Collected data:
Start of Block

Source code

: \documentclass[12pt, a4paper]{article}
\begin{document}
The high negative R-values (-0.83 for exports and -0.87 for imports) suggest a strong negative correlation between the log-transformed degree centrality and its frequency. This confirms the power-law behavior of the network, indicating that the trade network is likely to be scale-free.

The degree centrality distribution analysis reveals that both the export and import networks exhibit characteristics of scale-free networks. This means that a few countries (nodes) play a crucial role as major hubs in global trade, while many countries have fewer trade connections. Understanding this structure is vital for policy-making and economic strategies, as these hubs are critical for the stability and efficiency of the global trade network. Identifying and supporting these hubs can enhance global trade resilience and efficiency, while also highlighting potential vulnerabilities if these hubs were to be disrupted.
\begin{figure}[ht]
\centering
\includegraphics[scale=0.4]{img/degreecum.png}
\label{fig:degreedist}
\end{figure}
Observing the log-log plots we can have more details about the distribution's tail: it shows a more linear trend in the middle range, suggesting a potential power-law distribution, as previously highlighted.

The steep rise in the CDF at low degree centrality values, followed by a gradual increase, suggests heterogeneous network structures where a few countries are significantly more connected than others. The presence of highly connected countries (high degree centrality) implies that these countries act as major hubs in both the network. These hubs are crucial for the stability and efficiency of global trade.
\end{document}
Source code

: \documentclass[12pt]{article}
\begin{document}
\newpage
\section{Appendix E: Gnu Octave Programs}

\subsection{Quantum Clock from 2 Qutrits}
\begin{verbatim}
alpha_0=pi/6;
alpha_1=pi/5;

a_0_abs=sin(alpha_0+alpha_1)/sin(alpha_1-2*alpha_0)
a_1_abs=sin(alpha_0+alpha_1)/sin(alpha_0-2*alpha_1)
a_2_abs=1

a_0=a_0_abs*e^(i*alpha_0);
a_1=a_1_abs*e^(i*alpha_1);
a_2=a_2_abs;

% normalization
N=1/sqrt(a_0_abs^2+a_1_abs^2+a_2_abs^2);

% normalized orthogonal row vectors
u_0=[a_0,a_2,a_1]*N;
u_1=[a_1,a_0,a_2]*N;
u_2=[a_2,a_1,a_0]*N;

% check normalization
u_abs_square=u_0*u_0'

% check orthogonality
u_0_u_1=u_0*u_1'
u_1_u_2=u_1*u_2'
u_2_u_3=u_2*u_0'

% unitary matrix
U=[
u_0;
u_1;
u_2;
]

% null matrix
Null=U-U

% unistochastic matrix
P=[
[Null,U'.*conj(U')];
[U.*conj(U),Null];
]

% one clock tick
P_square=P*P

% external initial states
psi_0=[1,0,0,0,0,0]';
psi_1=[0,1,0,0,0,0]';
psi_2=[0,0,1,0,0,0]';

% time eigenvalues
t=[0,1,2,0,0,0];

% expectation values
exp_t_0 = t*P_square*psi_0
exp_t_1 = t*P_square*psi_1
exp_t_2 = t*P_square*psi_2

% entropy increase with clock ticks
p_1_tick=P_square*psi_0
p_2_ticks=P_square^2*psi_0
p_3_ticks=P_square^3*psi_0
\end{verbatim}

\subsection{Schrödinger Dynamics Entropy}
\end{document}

End of Block

**EXERCISE DESCRIPTION:**
Each entry should be retyped exactly as given.

**ANSWER BELOW:**
Source code

: \documentclass[12pt, a4paper]{article}
\begin{document}
The high negative R-values (-0.83 for exports and -0.87 for imports) suggest a strong negative correlation between the log-transformed degree centrality and its frequency. This confirms the power-law behavior of the network, indicating that the trade network is likely to be scale-free.

The degree centrality distribution analysis reveals that both the export and import networks exhibit characteristics of scale-free networks. This means that a few countries (nodes) play a crucial role as major hubs in global trade, while many countries have fewer trade connections. Understanding this structure is vital for policy-making and economic strategies, as these hubs are critical for the stability and efficiency of the global trade network. Identifying and supporting these hubs can enhance global trade resilience and efficiency, while also highlighting potential vulnerabilities if these hubs were to be disrupted.
\begin{figure}[ht]
\centering
\includegraphics[scale=0.4]{img/degreecum.png}
\label{fig:degreedist}
\end{figure}
Observing the log-log plots we can have more details about the distribution's tail: it shows a more linear trend in the middle range, suggesting a potential power-law distribution, as previously highlighted.

The steep rise in the CDF at low degree centrality values, followed by a gradual increase, suggests heterogeneous network structures where a few countries are significantly more connected than others. The presence of highly connected countries (high degree centrality) implies that these countries act as major hubs in both the network. These hubs are crucial for the stability and efficiency of global trade.
\end{document}
Source code

: \documentclass[12pt]{article}
\begin{document}
\newpage
\section{Appendix E: Gnu Octave Programs}

\subsection{Quantum Clock from 2 Qutrits}
\begin{verbatim}
alpha_0=pi/6;
alpha_1=pi/5;

a_0_abs=sin(alpha_0+alpha_1)/sin(alpha_1-2*alpha_0)
a_1_abs=sin(alpha_0+alpha_1)/sin(alpha_0-2*alpha_1)
a_2_abs=1

a_0=a_0_abs*e^(i*alpha_0);
a_1=a_1_abs*e^(i*alpha_1);
a_2=a_2_abs;

% normalization
N=1/sqrt(a_0_abs^2+a_1_abs^2+a_2_abs^2);

% normalized orthogonal row vectors
u_0=[a_0,a_2,a_1]*N;
u_1=[a_1,a_0,a_2]*N;
u_2=[a_2,a_1,a_0]*N;

% check normalization
u_abs_square=u_0*u_0'

% check orthogonality
u_0_u_1=u_0*u_1'
u_1_u_2=u_1*u_2'
u_2_u_3=u_2*u_0'

% unitary matrix
U=[
u_0;
u_1;
u_2;
]

% null matrix
Null=U-U

% unistochastic matrix
P=[
[Null,U'.*conj(U')];
[U.*conj(U),Null];
]

% one clock tick
P_square=P*P

% external initial states
psi_0=[1,0,0,0,0,0]';
psi_1=[0,1,0,0,0,0]';
psi_2=[0,0,1,0,0,0]';

% time eigenvalues
t=[0,1,2,0,0,0];

% expectation values
exp_t_0 = t*P_square*psi_0
exp_t_1 = t*P_square*psi_1
exp_t_2 = t*P_square*psi_2

% entropy increase with clock ticks
p_1_tick=P_square*psi_0
p_2_ticks=P_square^2*psi_0
p_3_ticks=P_square^3*psi_0
\end{verbatim}

\subsection{Schrödinger Dynamics Entropy}
\end{document}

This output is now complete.